Data entries:

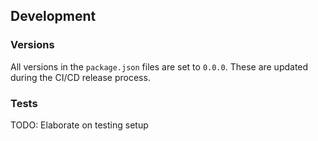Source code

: ## Development

### Versions

All versions in the `package.json` files are set to `0.0.0`. These are updated during the CI/CD release process.

### Tests

TODO: Elaborate on testing setup
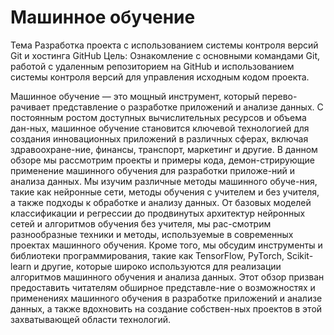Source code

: # Машинное обучение 
Тема Разработка проекта с использованием системы контроля версий Git и  хостинга GitHub Цель: Ознакомление с основными командами Git, работой с удаленным  репозиторием на GitHub и использованием системы контроля версий для  управления исходным кодом проекта.

Машинное обучение — это мощный инструмент, который перево-рачивает представление о разработке приложений и анализе данных. С постоянным ростом доступных вычислительных ресурсов и объема дан-ных, машинное обучение становится ключевой технологией для создания инновационных приложений в различных сферах, включая здравоохране-ние, финансы, транспорт, маркетинг и другие.
В данном обзоре мы рассмотрим проекты и примеры кода, демон-стрирующие применение машинного обучения для разработки приложе-ний и анализа данных. Мы изучим различные методы машинного обуче-ния, такие как нейронные сети, методы обучения с учителем и без учителя, а также подходы к обработке и анализу данных.
От базовых моделей классификации и регрессии до продвинутых архитектур нейронных сетей и алгоритмов обучения без учителя, мы рас-смотрим разнообразные техники и методы, используемые в современных проектах машинного обучения. Кроме того, мы обсудим инструменты и библиотеки программирования, такие как TensorFlow, PyTorch, Scikit-learn и другие, которые широко используются для реализации алгоритмов машинного обучения и анализа данных.
Этот обзор призван предоставить читателям обширное представле-ние о возможностях и применениях машинного обучения в разработке приложений и анализе данных, а также вдохновить на создание собствен-ных проектов в этой захватывающей области технологий.
 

### Work item
Copy nothing but the lines from the start of the entries through the line with "# Машинное обучение". Write them out exactly, without pictures.

### Exercise solution
Source code

: ## Development

### Versions

All versions in the `package.json` files are set to `0.0.0`. These are updated during the CI/CD release process.

### Tests

TODO: Elaborate on testing setup
Source code

: # Машинное обучение 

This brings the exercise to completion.